-------- Supplied material

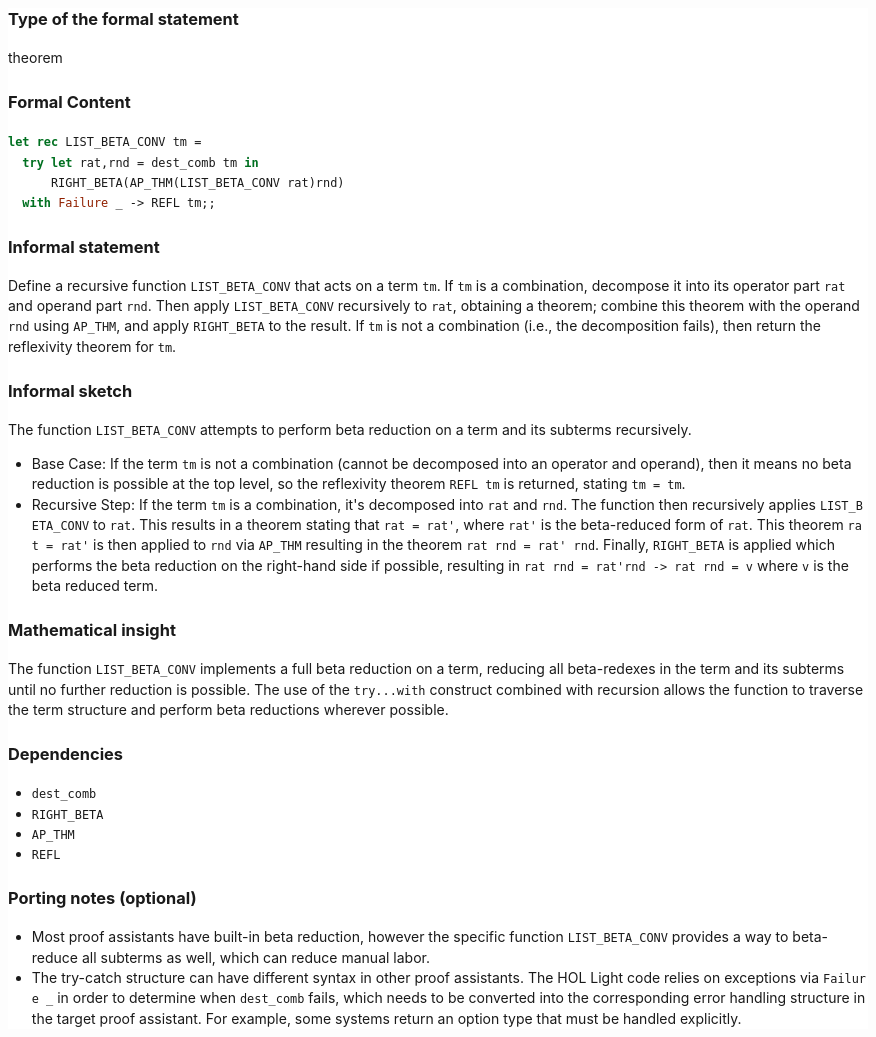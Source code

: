 ### Type of the formal statement
theorem

### Formal Content
```ocaml
let rec LIST_BETA_CONV tm =
  try let rat,rnd = dest_comb tm in
      RIGHT_BETA(AP_THM(LIST_BETA_CONV rat)rnd)
  with Failure _ -> REFL tm;;
```

### Informal statement
Define a recursive function `LIST_BETA_CONV` that acts on a term `tm`. If `tm` is a combination, decompose it into its operator part `rat` and operand part `rnd`. Then apply `LIST_BETA_CONV` recursively to `rat`, obtaining a theorem; combine this theorem with the operand `rnd` using `AP_THM`, and apply `RIGHT_BETA` to the result. If `tm` is not a combination (i.e., the decomposition fails), then return the reflexivity theorem for `tm`.

### Informal sketch
The function `LIST_BETA_CONV` attempts to perform beta reduction on a term and its subterms recursively.

- Base Case: If the term `tm` is not a combination (cannot be decomposed into an operator and operand), then it means no beta reduction is possible at the top level, so the reflexivity theorem `REFL tm` is returned, stating `tm = tm`.
- Recursive Step: If the term `tm` is a combination, it's decomposed into `rat` and `rnd`. The function then recursively applies `LIST_BETA_CONV` to `rat`. This results in a theorem stating that `rat = rat'`, where `rat'` is the beta-reduced form of `rat`.  This theorem `rat = rat'` is then applied to `rnd` via `AP_THM` resulting in the theorem `rat rnd = rat' rnd`. Finally, `RIGHT_BETA` is applied which performs the beta reduction on the right-hand side if possible, resulting in `rat rnd = rat'rnd -> rat rnd = v` where `v` is the beta reduced term.

### Mathematical insight
The function `LIST_BETA_CONV` implements a full beta reduction on a term, reducing all beta-redexes in the term and its subterms until no further reduction is possible. The use of the `try...with` construct combined with recursion allows the function to traverse the term structure and perform beta reductions wherever possible.

### Dependencies
- `dest_comb`
- `RIGHT_BETA`
- `AP_THM`
- `REFL`

### Porting notes (optional)
- Most proof assistants have built-in beta reduction, however the specific function `LIST_BETA_CONV` provides a way to beta-reduce all subterms as well, which can reduce manual labor.
- The try-catch structure can have different syntax in other proof assistants. The HOL Light code relies on exceptions via `Failure _` in order to determine when `dest_comb` fails, which needs to be converted into the corresponding error handling structure in the target proof assistant. For example, some systems return an option type that must be handled explicitly.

----------------

• [Exercise]: Using the entries above, repeat only the lines from the one containing "### Dependencies" through the one containing "- Most proof", end lines included.

• [Response]:
### Dependencies
- `dest_comb`
- `RIGHT_BETA`
- `AP_THM`
- `REFL`

### Porting notes (optional)
- Most proof assistants have built-in beta reduction, however the specific function `LIST_BETA_CONV` provides a way to beta-reduce all subterms as well, which can reduce manual labor.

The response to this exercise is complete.